What the exercise asks » Your answer is a number only: how many lines in the data below contain "generar"?

[Data items]
Content starts
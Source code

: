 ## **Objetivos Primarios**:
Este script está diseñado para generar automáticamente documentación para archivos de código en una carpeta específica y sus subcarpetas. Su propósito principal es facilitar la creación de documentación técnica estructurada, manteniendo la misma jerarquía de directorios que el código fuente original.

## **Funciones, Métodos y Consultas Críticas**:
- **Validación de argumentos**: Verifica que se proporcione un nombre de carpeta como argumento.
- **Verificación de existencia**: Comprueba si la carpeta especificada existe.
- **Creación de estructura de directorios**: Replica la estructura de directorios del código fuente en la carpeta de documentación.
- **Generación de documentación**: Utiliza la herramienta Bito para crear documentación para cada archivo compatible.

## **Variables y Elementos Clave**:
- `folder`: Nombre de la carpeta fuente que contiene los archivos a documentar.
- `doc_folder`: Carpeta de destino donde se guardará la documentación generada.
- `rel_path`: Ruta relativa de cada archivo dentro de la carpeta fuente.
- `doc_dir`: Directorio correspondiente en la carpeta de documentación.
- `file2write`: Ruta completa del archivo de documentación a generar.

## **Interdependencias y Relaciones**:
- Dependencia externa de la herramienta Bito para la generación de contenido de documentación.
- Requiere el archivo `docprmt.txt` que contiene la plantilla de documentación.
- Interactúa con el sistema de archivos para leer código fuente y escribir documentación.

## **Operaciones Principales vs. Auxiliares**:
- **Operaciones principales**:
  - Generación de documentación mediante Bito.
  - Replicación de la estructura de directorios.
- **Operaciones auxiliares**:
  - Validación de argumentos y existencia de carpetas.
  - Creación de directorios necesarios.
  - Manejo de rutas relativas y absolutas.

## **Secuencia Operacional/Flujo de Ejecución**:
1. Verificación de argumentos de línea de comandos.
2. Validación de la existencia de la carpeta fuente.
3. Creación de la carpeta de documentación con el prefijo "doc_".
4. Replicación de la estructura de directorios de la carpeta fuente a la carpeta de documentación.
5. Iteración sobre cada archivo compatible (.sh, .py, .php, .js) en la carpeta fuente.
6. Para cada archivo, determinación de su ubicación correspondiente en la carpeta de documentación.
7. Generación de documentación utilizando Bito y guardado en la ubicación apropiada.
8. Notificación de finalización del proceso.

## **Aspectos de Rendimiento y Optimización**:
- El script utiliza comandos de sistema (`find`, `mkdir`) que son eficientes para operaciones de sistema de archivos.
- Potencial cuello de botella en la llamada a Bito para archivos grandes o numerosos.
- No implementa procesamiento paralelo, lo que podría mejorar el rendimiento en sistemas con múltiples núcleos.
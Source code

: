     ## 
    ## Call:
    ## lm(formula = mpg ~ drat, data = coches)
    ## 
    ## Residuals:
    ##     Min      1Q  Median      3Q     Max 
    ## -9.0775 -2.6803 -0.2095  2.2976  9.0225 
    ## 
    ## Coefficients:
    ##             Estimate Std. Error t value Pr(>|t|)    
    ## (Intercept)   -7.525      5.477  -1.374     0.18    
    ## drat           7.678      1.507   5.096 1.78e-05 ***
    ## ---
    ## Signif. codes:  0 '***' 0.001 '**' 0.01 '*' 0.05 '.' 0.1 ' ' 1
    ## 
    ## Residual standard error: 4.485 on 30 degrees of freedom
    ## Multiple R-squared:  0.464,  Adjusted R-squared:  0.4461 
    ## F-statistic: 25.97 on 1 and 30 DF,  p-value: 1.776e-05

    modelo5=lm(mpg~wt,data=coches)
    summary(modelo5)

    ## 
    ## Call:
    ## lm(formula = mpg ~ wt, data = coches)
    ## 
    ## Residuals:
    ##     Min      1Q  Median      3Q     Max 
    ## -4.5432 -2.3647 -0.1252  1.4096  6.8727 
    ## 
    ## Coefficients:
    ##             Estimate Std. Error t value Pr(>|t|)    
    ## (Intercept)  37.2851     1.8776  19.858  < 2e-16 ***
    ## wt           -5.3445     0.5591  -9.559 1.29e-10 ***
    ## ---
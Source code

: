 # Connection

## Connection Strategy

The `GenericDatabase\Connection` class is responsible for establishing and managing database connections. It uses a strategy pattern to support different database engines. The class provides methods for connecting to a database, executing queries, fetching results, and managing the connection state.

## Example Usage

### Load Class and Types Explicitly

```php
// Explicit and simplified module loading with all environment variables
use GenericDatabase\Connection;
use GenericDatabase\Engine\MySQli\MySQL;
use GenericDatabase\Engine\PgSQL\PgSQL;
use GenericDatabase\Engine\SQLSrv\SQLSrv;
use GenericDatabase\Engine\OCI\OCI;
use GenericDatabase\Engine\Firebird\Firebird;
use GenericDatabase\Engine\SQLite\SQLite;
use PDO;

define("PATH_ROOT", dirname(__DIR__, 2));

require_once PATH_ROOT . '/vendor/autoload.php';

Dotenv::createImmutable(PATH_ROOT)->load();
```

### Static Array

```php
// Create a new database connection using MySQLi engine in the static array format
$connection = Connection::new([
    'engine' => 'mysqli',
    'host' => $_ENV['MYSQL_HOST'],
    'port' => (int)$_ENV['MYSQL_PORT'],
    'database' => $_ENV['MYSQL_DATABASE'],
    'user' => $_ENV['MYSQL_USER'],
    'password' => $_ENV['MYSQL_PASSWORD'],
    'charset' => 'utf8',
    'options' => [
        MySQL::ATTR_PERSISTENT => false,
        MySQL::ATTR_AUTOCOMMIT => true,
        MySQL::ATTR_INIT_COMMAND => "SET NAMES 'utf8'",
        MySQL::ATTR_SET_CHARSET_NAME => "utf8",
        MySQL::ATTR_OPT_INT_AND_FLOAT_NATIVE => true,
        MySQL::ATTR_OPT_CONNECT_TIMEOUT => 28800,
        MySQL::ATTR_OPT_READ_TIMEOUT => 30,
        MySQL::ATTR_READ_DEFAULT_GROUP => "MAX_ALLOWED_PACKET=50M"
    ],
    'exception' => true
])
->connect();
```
Content ends
Answer to the problem » 2